→ Task item
Once the line with "Population - MOTOR CYCLES (dmtlk - Annual)" is found in the entries below, print it and each following line exactly, stopping after the line with "Index (cbsl - Annual)"; print nothing else.

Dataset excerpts
BEGIN

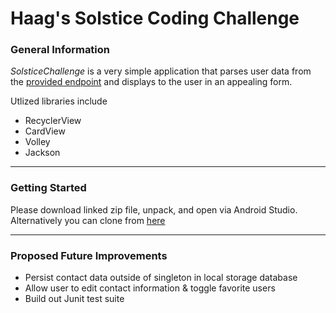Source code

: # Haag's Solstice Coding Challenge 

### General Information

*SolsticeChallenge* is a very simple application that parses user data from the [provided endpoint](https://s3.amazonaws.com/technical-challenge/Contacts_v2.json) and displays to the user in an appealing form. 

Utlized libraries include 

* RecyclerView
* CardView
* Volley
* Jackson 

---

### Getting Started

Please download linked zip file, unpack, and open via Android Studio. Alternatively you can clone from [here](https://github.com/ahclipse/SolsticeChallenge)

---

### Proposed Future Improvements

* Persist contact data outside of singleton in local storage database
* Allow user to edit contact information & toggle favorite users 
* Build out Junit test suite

END
BEGIN

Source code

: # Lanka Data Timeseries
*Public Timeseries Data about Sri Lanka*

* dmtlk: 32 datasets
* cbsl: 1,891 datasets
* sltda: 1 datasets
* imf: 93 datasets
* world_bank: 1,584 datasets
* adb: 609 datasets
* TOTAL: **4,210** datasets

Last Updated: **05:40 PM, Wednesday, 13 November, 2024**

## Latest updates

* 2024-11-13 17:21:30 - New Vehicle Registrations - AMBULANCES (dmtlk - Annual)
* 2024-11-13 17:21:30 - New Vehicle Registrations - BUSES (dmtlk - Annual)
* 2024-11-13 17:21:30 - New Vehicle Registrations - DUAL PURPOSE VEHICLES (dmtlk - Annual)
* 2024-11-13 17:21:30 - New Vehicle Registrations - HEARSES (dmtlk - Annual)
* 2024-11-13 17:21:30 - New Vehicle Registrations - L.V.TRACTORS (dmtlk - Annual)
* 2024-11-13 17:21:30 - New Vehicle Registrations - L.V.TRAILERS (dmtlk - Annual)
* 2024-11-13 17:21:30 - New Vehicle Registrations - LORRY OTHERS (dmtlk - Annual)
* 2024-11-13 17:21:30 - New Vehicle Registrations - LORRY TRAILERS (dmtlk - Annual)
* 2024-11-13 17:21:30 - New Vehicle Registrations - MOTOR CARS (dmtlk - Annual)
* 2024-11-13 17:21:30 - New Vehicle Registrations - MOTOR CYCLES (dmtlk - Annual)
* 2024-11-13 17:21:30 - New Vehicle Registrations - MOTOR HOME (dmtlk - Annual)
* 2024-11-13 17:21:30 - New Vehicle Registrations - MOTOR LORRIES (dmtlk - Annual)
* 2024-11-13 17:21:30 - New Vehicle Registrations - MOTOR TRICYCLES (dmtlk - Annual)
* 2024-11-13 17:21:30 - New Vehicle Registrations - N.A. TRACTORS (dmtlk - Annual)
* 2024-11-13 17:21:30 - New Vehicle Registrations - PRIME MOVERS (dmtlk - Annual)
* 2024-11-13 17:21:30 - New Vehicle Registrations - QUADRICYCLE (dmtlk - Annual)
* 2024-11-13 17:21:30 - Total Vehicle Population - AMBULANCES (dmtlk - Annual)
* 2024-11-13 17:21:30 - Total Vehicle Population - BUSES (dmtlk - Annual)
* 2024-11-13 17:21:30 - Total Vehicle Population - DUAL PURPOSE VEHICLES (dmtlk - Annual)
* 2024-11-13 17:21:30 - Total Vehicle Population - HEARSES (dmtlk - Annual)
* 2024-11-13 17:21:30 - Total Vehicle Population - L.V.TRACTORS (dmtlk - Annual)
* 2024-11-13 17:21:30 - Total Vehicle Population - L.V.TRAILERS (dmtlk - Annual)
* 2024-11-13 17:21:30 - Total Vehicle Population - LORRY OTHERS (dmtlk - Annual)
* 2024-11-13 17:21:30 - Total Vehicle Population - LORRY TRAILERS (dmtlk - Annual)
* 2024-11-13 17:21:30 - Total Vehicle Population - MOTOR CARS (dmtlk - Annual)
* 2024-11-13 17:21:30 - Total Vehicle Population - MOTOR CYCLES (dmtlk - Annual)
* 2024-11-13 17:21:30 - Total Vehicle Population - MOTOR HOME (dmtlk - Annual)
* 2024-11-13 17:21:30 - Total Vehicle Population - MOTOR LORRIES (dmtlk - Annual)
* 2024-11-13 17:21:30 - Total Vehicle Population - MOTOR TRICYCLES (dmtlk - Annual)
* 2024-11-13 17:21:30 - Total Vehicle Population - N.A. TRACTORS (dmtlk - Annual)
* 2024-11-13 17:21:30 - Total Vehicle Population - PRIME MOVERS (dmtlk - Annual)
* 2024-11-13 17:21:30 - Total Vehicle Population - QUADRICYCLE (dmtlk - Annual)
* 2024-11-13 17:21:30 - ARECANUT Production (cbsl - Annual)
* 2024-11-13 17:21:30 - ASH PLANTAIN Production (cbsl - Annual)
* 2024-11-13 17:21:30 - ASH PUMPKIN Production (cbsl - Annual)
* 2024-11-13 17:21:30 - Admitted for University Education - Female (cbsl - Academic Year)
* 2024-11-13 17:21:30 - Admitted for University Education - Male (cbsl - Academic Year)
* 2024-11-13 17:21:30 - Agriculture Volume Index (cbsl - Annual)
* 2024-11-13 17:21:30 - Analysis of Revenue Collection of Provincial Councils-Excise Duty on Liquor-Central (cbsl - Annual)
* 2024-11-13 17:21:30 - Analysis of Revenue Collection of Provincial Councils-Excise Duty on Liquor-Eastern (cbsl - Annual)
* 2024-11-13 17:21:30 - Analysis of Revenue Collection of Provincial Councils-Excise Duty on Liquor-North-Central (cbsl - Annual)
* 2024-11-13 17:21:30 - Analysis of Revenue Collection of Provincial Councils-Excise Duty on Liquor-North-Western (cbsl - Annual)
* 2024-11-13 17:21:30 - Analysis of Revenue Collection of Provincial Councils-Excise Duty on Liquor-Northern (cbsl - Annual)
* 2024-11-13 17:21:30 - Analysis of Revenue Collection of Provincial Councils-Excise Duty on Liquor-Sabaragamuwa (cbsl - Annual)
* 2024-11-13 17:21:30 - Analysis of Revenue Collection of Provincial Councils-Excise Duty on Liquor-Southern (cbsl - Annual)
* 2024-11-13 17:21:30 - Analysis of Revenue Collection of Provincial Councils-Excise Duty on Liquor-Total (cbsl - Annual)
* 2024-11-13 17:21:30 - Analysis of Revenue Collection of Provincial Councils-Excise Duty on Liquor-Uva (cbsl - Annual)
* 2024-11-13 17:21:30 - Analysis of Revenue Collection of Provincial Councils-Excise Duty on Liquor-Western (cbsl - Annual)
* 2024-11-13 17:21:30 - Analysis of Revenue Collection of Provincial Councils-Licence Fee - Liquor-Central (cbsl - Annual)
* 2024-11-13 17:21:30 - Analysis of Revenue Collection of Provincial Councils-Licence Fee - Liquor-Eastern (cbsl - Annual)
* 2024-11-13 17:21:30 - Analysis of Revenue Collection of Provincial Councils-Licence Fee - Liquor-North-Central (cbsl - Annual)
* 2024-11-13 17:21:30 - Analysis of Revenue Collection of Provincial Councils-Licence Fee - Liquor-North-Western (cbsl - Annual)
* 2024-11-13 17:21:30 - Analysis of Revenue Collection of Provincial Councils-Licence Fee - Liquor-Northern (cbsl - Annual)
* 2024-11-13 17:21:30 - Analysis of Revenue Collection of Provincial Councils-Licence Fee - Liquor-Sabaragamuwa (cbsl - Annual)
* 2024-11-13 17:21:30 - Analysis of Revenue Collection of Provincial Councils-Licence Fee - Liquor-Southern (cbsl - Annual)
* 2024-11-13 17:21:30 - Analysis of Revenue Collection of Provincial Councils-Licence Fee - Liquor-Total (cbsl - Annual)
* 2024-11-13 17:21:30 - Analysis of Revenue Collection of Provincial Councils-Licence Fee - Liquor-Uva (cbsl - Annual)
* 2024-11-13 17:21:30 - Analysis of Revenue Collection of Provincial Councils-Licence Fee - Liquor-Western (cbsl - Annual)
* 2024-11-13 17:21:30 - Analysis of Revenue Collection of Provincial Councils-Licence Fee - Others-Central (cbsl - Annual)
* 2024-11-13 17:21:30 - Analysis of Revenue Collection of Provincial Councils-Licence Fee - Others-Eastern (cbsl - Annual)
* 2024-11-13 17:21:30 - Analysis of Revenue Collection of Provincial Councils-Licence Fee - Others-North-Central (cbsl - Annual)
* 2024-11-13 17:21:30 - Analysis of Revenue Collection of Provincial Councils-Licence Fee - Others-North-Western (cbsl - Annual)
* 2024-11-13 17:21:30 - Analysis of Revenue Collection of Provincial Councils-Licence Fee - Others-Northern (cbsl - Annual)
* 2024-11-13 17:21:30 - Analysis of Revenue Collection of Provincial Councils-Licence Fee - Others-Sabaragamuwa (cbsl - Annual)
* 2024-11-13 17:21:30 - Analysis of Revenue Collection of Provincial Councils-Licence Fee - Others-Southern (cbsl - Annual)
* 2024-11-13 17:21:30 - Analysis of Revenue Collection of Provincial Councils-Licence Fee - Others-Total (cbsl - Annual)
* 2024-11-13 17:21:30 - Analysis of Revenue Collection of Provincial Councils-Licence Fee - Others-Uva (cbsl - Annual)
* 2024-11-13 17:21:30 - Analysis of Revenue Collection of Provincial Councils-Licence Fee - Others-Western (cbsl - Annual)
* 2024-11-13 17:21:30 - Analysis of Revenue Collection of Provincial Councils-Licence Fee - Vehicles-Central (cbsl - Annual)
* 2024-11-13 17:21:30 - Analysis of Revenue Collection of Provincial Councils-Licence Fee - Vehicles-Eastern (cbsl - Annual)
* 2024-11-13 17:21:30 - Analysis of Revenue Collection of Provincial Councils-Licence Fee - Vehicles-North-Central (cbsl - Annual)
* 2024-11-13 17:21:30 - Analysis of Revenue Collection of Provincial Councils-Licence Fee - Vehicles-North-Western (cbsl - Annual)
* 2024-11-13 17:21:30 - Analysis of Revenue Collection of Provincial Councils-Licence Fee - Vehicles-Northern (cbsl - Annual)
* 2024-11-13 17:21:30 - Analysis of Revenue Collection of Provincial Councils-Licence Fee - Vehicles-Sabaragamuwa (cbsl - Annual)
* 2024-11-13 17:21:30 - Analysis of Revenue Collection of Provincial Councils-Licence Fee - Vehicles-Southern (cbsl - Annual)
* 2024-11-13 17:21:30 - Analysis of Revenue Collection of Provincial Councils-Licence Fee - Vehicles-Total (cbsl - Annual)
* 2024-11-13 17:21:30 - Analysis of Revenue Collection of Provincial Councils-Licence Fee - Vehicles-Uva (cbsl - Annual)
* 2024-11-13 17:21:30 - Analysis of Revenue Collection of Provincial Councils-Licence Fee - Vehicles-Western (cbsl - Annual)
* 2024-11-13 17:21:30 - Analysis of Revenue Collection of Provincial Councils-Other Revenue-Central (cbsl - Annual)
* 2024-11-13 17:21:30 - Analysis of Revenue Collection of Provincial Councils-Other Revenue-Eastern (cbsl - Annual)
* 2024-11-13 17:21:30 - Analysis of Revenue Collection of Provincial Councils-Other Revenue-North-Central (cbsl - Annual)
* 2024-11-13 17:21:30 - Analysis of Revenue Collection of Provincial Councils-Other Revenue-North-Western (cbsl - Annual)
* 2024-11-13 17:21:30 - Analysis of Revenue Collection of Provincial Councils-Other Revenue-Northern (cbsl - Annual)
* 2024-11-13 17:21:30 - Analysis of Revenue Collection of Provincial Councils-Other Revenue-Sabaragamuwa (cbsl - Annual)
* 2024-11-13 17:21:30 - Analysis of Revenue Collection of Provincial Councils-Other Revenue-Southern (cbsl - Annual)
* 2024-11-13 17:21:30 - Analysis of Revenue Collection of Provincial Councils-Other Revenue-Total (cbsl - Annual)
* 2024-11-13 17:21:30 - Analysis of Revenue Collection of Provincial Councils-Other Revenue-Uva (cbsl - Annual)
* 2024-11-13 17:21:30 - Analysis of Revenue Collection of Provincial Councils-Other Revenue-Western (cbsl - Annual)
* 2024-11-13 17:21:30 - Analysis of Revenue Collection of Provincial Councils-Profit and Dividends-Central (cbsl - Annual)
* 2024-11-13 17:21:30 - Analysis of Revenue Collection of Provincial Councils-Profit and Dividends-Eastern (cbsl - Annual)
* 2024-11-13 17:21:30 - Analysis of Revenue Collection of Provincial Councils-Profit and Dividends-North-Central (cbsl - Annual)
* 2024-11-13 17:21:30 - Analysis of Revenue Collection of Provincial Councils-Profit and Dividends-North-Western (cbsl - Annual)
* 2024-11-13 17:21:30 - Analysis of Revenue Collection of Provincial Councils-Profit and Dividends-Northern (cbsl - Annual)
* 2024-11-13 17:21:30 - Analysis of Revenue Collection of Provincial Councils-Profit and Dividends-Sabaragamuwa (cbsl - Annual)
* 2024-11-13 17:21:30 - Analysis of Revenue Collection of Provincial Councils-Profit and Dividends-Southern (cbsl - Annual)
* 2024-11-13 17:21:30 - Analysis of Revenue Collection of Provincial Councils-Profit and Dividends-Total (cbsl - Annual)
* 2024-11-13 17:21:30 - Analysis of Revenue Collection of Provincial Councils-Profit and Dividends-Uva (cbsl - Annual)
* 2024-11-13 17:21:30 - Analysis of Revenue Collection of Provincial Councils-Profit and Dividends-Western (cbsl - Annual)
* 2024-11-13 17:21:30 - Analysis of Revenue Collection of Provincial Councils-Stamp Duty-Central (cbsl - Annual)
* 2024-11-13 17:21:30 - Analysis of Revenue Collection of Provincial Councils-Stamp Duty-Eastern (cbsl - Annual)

END

→ Expected answer
* 2024-11-13 17:21:30 - Total Vehicle Population - MOTOR CYCLES (dmtlk - Annual)
* 2024-11-13 17:21:30 - Total Vehicle Population - MOTOR HOME (dmtlk - Annual)
* 2024-11-13 17:21:30 - Total Vehicle Population - MOTOR LORRIES (dmtlk - Annual)
* 2024-11-13 17:21:30 - Total Vehicle Population - MOTOR TRICYCLES (dmtlk - Annual)
* 2024-11-13 17:21:30 - Total Vehicle Population - N.A. TRACTORS (dmtlk - Annual)
* 2024-11-13 17:21:30 - Total Vehicle Population - PRIME MOVERS (dmtlk - Annual)
* 2024-11-13 17:21:30 - Total Vehicle Population - QUADRICYCLE (dmtlk - Annual)
* 2024-11-13 17:21:30 - ARECANUT Production (cbsl - Annual)
* 2024-11-13 17:21:30 - ASH PLANTAIN Production (cbsl - Annual)
* 2024-11-13 17:21:30 - ASH PUMPKIN Production (cbsl - Annual)
* 2024-11-13 17:21:30 - Admitted for University Education - Female (cbsl - Academic Year)
* 2024-11-13 17:21:30 - Admitted for University Education - Male (cbsl - Academic Year)
* 2024-11-13 17:21:30 - Agriculture Volume Index (cbsl - Annual)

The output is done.